As early as 648 BCE, though, Syracusae was beginning to struggle with internal strife. By 486 BCE, an oligarchic ruling class called the Gamoroi, likely direct descendants of the original settlers, was in power. In 486 BCE lower classes revolted, drove the Gamoroi out, and installed a democracy at Syracusae. The revolution was short lived, however, as with the help of Gelon, the tyrant of Gela, the Gamoroi were returned to power the following year, and Gelon effectively became tyrant of Syracusae. After seizing power in Syracusae, Gelon settled populations from Gela, Kamarina, Megara, and Euoboea (the latter two after conquest of those cities) tin Syracusae. He also invested in a large building project in Syracusae that extended the city out beyond the confines of Ortygia into the area presently known as the Neapolis.

Carthaginian coins displayed in the Museo Archeologico Regionale ‘Paolo Orsi’.
Carthaginian coins displayed in the Museo Archeologico Regionale ‘Paolo Orsi’.

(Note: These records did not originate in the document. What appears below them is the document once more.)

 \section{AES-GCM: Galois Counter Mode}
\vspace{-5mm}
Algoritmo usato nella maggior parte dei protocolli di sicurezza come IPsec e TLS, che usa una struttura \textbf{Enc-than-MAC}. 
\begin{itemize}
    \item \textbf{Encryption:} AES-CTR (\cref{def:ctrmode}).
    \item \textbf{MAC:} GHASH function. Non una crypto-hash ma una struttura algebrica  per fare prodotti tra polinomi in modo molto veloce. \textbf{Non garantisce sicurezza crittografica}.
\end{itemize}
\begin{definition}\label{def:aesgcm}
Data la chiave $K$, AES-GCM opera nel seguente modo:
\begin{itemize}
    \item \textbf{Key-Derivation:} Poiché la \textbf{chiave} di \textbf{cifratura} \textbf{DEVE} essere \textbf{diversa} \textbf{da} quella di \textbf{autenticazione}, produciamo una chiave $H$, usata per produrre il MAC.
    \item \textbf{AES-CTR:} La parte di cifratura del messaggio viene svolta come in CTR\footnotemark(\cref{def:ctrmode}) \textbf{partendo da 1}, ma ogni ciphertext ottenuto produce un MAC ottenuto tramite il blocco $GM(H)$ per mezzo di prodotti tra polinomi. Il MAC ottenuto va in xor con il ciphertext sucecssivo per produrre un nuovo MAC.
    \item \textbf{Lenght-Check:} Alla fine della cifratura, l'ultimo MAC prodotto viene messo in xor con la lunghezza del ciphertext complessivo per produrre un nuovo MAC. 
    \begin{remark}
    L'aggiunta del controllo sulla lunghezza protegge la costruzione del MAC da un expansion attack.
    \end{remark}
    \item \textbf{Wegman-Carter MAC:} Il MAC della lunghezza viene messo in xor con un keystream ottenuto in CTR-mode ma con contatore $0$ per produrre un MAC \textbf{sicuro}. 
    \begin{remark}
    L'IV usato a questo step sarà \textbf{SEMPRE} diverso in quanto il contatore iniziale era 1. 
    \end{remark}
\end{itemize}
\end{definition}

Under Gelon, Syracusae enjoyed growth and prosperity.  As the Persian army under Xerxes was closing in on mainland Greece, the Athenians sent an envoy to Syracusae to enlist the help of Gelon against the Persians. Gelon rebuffed them for their lack of help to the Sicilian Greeks in an earlier engagement with Carthage, but agreed to send an army if he would be allowed to lead the Greek army against the Persians. The Athenian envoy refused, and so Gelon’s army remained in Sicily. In 480 BCE, the Syracusan army, along with that of the tyrant Theron of Agrigentum, defeated a Carthaginian army at Himera. Gelon’s brother, and successor, Heiron, defeated the Etruscans in a naval battle at Cumae not long after, in 474 BCE, securing Syracusan control over the southern Tyrrhenian Sea. Under Heiron, Syracusae hosted the notable literary figures Aeschylus, Pindar, and Bacchylides.

In 466 BCE, the tyrant and brother of Heiron, Thrasybulus, was expelled from the city. At about the same time tension mounted between those descended from the original colonists and those moved to Syracusae by Gelon, leading to unrest in the city. Violence was largely avoided, though, when the Gelon contingent was moved to Messana and a democracy was established at Syracusae. Syracusae prospered in relative peace until the beginning of the Peloponnesian War in 430 BCE, when the interference and aggression of Syracusae towards allies of Athens begin to draw the attention of the latter. An expedition by the Athenians in 427 BCE managed to force a peace between Syracusae and the Athenian allies, but the conflict between Segesta and Selunite in 416 BCE once again brought the Athenians to the island. This time, the Athenian expedition set sights on Syracusae and a two year campaign culminating in a siege by Athens against Syracusae and resulting in a devastating defeat for the Athenians in 413 BCE.

Latomia del Paradiso, where the Athenian prisoners of the failed Sicilian Expedition worked. Syracusae. Syracuse.
Latomia del Paradiso, where the Athenian prisoners of the failed Sicilian Expedition worked.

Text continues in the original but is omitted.